Stored data:
--------
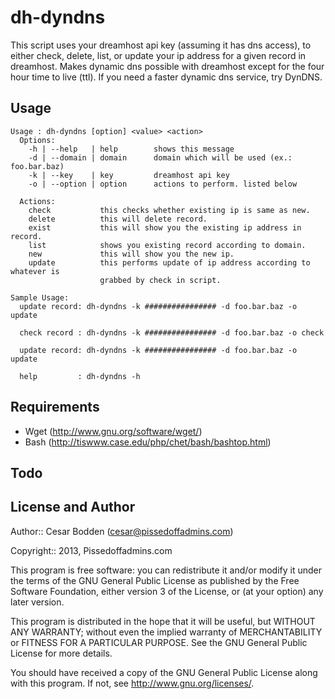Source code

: dh-dyndns
====

This script uses your dreamhost api key (assuming it has dns access), to 
either check, delete, list, or update your ip address for a given record 
in dreamhost. Makes dynamic dns possible with dreamhost except for the 
four hour time to live (ttl). If you need a faster dynamic dns service, 
try DynDNS.


Usage
----

<pre><code>Usage : dh-dyndns [option] &lt;value&gt; &lt;action&gt;
  Options:
    -h | --help   | help        shows this message
    -d | --domain | domain      domain which will be used (ex.: foo.bar.baz)
    -k | --key    | key         dreamhost api key
    -o | --option | option      actions to perform. listed below

  Actions:
    check           this checks whether existing ip is same as new.
    delete          this will delete record.
    exist           this will show you the existing ip address in record.
    list            shows you existing record according to domain.
    new             this will show you the new ip.
    update          this performs update of ip address according to whatever is
                    grabbed by check in script.

Sample Usage:
  update record: dh-dyndns -k ################ -d foo.bar.baz -o update

  check record : dh-dyndns -k ################ -d foo.bar.baz -o check

  update record: dh-dyndns -k ################ -d foo.bar.baz -o update

  help         : dh-dyndns -h</code></pre>

Requirements
----

- Wget (http://www.gnu.org/software/wget/)
- Bash (http://tiswww.case.edu/php/chet/bash/bashtop.html)

Todo
----


License and Author
----

Author:: Cesar Bodden (cesar@pissedoffadmins.com)

Copyright:: 2013, Pissedoffadmins.com

This program is free software: you can redistribute it and/or modify
it under the terms of the GNU General Public License as published by
the Free Software Foundation, either version 3 of the License, or
(at your option) any later version.

This program is distributed in the hope that it will be useful,
but WITHOUT ANY WARRANTY; without even the implied warranty of
MERCHANTABILITY or FITNESS FOR A PARTICULAR PURPOSE.  See the
GNU General Public License for more details.

You should have received a copy of the GNU General Public License
along with this program.  If not, see <http://www.gnu.org/licenses/>.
--------
> [Task instructions] Print every record exactly without the images.

> [Solved problem]
Source code

: dh-dyndns
====

This script uses your dreamhost api key (assuming it has dns access), to 
either check, delete, list, or update your ip address for a given record 
in dreamhost. Makes dynamic dns possible with dreamhost except for the 
four hour time to live (ttl). If you need a faster dynamic dns service, 
try DynDNS.


Usage
----

<pre><code>Usage : dh-dyndns [option] &lt;value&gt; &lt;action&gt;
  Options:
    -h | --help   | help        shows this message
    -d | --domain | domain      domain which will be used (ex.: foo.bar.baz)
    -k | --key    | key         dreamhost api key
    -o | --option | option      actions to perform. listed below

  Actions:
    check           this checks whether existing ip is same as new.
    delete          this will delete record.
    exist           this will show you the existing ip address in record.
    list            shows you existing record according to domain.
    new             this will show you the new ip.
    update          this performs update of ip address according to whatever is
                    grabbed by check in script.

Sample Usage:
  update record: dh-dyndns -k ################ -d foo.bar.baz -o update

  check record : dh-dyndns -k ################ -d foo.bar.baz -o check

  update record: dh-dyndns -k ################ -d foo.bar.baz -o update

  help         : dh-dyndns -h</code></pre>

Requirements
----

- Wget (http://www.gnu.org/software/wget/)
- Bash (http://tiswww.case.edu/php/chet/bash/bashtop.html)

Todo
----


License and Author
----

Author:: Cesar Bodden (cesar@pissedoffadmins.com)

Copyright:: 2013, Pissedoffadmins.com

This program is free software: you can redistribute it and/or modify
it under the terms of the GNU General Public License as published by
the Free Software Foundation, either version 3 of the License, or
(at your option) any later version.

This program is distributed in the hope that it will be useful,
but WITHOUT ANY WARRANTY; without even the implied warranty of
MERCHANTABILITY or FITNESS FOR A PARTICULAR PURPOSE.  See the
GNU General Public License for more details.

You should have received a copy of the GNU General Public License
along with this program.  If not, see <http://www.gnu.org/licenses/>.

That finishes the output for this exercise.